Before any calculation begins, all input values are converted to SI base units — kilograms, metres, seconds, amperes, kelvin. This normalisation step prevents a common source of error in student work: mixing km/h with m/s, or using centimetres where metres are expected. The derivation runs entirely in SI units. The final answer is then expressed in the appropriate derived unit for that quantity — newtons for force, joules for energy, pascals for pressure — with the full unit derivation shown inline.
Multi-law problems are the norm in upper-level physics. For example, a problem involving a charged particle in a magnetic field on an inclined track requires Lorentz force, Newtonian dynamics, and geometric decomposition simultaneously. The solver builds a dependency graph of required equations before beginning derivation, identifying which quantities must be found first to unlock others. The step sequence in the full solution reflects this ordering — you will see which intermediate result feeds into each subsequent step, rather than a linear list that assumes a single derivation path.
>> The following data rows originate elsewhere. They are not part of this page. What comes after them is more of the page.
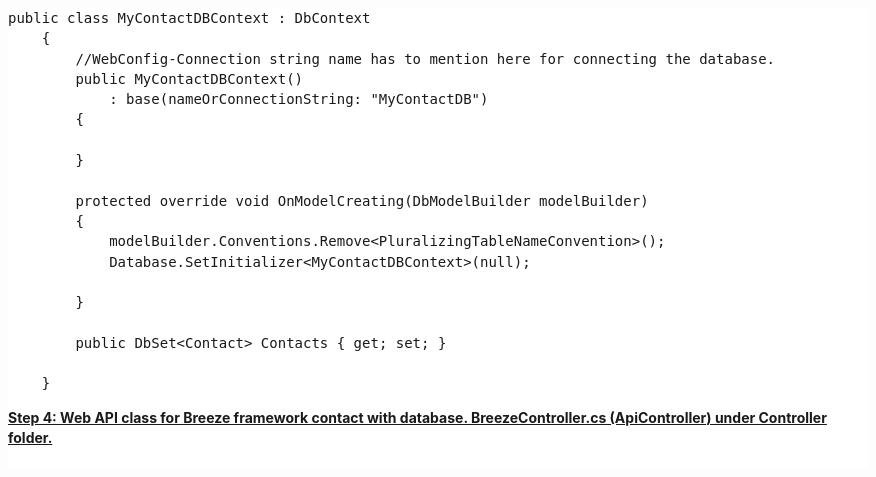 
<div class="preview">
<pre class="js">public&nbsp;class&nbsp;MyContactDBContext&nbsp;:&nbsp;DbContext&nbsp;
&nbsp;&nbsp;&nbsp;&nbsp;<span class="js__brace">{</span>&nbsp;
&nbsp;&nbsp;&nbsp;&nbsp;&nbsp;&nbsp;&nbsp;&nbsp;<span class="js__sl_comment">//WebConfig-Connection&nbsp;string&nbsp;name&nbsp;has&nbsp;to&nbsp;mention&nbsp;here&nbsp;for&nbsp;connecting&nbsp;the&nbsp;database.</span>&nbsp;
&nbsp;&nbsp;&nbsp;&nbsp;&nbsp;&nbsp;&nbsp;&nbsp;public&nbsp;MyContactDBContext()&nbsp;
&nbsp;&nbsp;&nbsp;&nbsp;&nbsp;&nbsp;&nbsp;&nbsp;&nbsp;&nbsp;&nbsp;&nbsp;:&nbsp;base(nameOrConnectionString:&nbsp;<span class="js__string">&quot;MyContactDB&quot;</span>)&nbsp;
&nbsp;&nbsp;&nbsp;&nbsp;&nbsp;&nbsp;&nbsp;&nbsp;<span class="js__brace">{</span>&nbsp;
&nbsp;&nbsp;
&nbsp;&nbsp;&nbsp;&nbsp;&nbsp;&nbsp;&nbsp;&nbsp;<span class="js__brace">}</span>&nbsp;
&nbsp;&nbsp;
&nbsp;&nbsp;&nbsp;&nbsp;&nbsp;&nbsp;&nbsp;&nbsp;protected&nbsp;override&nbsp;<span class="js__operator">void</span>&nbsp;OnModelCreating(DbModelBuilder&nbsp;modelBuilder)&nbsp;
&nbsp;&nbsp;&nbsp;&nbsp;&nbsp;&nbsp;&nbsp;&nbsp;<span class="js__brace">{</span>&nbsp;
&nbsp;&nbsp;&nbsp;&nbsp;&nbsp;&nbsp;&nbsp;&nbsp;&nbsp;&nbsp;&nbsp;&nbsp;modelBuilder.Conventions.Remove&lt;PluralizingTableNameConvention&gt;();&nbsp;
&nbsp;&nbsp;&nbsp;&nbsp;&nbsp;&nbsp;&nbsp;&nbsp;&nbsp;&nbsp;&nbsp;&nbsp;Database.SetInitializer&lt;MyContactDBContext&gt;(null);&nbsp;
&nbsp;&nbsp;
&nbsp;&nbsp;&nbsp;&nbsp;&nbsp;&nbsp;&nbsp;&nbsp;<span class="js__brace">}</span>&nbsp;
&nbsp;&nbsp;
&nbsp;&nbsp;&nbsp;&nbsp;&nbsp;&nbsp;&nbsp;&nbsp;public&nbsp;DbSet&lt;Contact&gt;&nbsp;Contacts&nbsp;<span class="js__brace">{</span>&nbsp;get;&nbsp;set;&nbsp;<span class="js__brace">}</span>&nbsp;
&nbsp;&nbsp;
&nbsp;&nbsp;&nbsp;&nbsp;<span class="js__brace">}</span></pre>
</div>
</div>
</div>
<div class="endscriptcode"><span style="text-decoration:underline"><strong>Step 4: Web API class for Breeze framework contact with database. BreezeController.cs (ApiController) under Controller folder.</strong></span></div>
<div class="endscriptcode"><strong><br>
</strong></div>
<div class="endscriptcode"></div>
Physics educators use the tool to quickly generate worked examples for class notes, problem sets, and exam preparation materials. Because each step names the governing law explicitly — “Applying Conservation of Angular Momentum,” “Applying Kirchhoff’s Voltage Law to loop 2” — the output can be used directly as a pedagogically structured solution. The Given Data tab also makes it easy to verify that a problem is well-posed before assigning it to students, since the parser will flag missing or contradictory constraints.
The Modern Physics module handles special relativity calculations — time dilation (t = γt₀), length contraction, relativistic momentum, and the full energy-momentum relation E² = (pc)² + (mc²)². For introductory quantum mechanics, it covers the photoelectric effect (E = hf − φ), de Broglie wavelength (λ = h/p), and one-dimensional particle-in-a-box energy levels. Nuclear physics topics include radioactive decay rate equations, half-life calculations, and Q-value (binding energy) for nuclear reactions. Advanced quantum mechanics topics requiring full wave-function solutions beyond the particle-in-a-box are outside the current scope.